Loggers are currently in their down season. Many spend the spring repairing and maintaining equipment in preparation for summer logging or preparing logging roads for next winter.
Stecker says with mill wood yards full from last winter’s harvest and some mills closed, there’s concern about future demand.
“With the mills being shut down, they’re not utilizing the wood they bought in the winter, so they’re backed up,” said Stecker. “The big question is how long the hangover will be on the back end? Now, we’re dealing with the effects of having full yards.”
The market has become so uncertain that some loggers have been forced to lay off employees, said Dane. But state unemployment benefits, coupled with $600 per week payments from the federal government, may make it tough for some loggers to get employees back to work when the market rebounds, said Dane.
“One logger told me, ‘I will have to give my guys a raise to get them to come back’,” said Dane.

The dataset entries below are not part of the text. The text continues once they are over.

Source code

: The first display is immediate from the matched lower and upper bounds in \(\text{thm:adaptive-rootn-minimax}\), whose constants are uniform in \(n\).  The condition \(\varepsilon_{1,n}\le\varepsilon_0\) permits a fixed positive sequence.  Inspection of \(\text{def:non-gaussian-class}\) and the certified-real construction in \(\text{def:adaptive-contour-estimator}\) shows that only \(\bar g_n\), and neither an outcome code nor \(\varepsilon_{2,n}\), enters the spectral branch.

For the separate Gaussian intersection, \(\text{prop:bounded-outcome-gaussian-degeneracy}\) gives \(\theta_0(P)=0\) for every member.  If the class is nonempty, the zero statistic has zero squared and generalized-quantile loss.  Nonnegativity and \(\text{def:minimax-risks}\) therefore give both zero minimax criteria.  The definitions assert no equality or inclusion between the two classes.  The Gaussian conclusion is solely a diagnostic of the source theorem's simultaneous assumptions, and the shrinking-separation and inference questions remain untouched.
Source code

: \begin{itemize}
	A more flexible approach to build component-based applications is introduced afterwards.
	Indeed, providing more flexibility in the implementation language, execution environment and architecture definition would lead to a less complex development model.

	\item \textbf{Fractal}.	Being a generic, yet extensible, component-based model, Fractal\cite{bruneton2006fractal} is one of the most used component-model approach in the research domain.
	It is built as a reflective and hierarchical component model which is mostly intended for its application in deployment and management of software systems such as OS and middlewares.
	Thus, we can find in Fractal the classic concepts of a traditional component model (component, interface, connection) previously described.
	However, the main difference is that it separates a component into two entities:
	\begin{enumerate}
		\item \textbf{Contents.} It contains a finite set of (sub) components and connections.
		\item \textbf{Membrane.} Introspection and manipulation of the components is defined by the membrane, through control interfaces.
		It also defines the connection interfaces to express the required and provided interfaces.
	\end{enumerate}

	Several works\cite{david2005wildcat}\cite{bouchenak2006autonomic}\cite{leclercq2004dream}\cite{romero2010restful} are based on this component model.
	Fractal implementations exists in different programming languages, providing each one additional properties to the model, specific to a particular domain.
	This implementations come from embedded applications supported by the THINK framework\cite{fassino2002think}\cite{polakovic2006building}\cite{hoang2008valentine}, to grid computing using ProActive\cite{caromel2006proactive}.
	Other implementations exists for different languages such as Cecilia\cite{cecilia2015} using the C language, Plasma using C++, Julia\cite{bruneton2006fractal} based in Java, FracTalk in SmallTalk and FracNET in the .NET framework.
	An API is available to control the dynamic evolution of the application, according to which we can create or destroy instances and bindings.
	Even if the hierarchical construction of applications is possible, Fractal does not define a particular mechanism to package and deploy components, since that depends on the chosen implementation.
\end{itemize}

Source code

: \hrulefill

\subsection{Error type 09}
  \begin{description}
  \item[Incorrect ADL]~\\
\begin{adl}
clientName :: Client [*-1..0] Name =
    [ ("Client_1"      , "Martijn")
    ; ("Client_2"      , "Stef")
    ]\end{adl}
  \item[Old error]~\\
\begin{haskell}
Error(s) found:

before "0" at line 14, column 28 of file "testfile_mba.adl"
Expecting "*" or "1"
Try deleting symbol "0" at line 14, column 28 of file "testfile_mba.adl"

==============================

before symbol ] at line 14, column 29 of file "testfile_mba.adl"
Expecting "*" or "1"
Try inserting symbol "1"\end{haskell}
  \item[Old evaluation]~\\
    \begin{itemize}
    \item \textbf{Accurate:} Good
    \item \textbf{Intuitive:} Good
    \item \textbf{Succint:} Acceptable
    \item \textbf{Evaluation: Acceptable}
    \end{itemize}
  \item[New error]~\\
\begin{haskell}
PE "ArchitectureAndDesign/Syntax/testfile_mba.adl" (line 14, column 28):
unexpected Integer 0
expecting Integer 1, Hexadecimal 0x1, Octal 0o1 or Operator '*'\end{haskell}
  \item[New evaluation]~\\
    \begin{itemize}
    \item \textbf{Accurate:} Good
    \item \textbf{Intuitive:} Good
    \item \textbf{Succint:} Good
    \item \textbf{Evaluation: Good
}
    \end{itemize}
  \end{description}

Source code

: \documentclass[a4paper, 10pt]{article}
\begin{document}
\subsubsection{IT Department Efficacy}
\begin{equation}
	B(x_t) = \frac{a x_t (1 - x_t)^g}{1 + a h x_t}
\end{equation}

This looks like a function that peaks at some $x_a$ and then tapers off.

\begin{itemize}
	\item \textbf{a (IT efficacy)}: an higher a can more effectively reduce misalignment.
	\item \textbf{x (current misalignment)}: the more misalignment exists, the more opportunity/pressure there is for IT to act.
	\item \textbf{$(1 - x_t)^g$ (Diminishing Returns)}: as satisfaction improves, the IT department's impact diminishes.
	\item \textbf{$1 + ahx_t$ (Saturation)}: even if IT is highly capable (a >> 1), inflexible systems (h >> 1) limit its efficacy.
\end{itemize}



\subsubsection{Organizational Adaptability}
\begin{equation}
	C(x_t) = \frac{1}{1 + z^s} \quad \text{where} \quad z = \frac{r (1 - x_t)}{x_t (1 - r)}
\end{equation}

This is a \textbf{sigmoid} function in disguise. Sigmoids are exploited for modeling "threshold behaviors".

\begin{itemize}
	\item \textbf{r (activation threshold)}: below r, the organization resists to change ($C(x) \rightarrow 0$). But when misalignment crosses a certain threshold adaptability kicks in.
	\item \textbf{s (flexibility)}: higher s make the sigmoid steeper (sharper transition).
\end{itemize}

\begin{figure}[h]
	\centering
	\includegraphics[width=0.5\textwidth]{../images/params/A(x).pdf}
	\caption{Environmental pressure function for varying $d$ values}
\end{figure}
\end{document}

Some loggers though, are doing fine.
“It’s been fairly good for us,” said Cliff Shermer of Shermer Logging in Gheen. “We provide biomasss to the city of Virginia, but it’s going to be down (not operational) in the next few weeks. I think that in the short term we are going to be in pretty good shape, but I don’t know how long it’s going to last.”
Louisiana-Pacific’s plant in Two Harbors was not taking wood in mid-May, said Shermer. But he has other plants willing to buy his wood
“Summer is a lower percentage of what we do as opposed to winter,” said Shermer. “Some of the mills want winter wood as opposed to summer wood because it’s better. It’s cleaner as opposed to summer wood.”
As this winter’s wood inventory lies in mill yards and demand continues to be slow, another concern is the possibility of losing additional loggers, said Stecker.
“We’ve had several older loggers retire,” said Stecker. “If we lose any more logging companies in the region, the mills could have a hard time getting enough wood this winter.”
Meanwhile, northeastern Minnesota loggers continue to be resilient.
“We’re taking kind of an approach to watch what lies ahead in the next few weeks and what the next few months bring,” said Birkeland. “But you’re talking about business folks who persevere. You’re talking about people who live off the land and make adjustments.”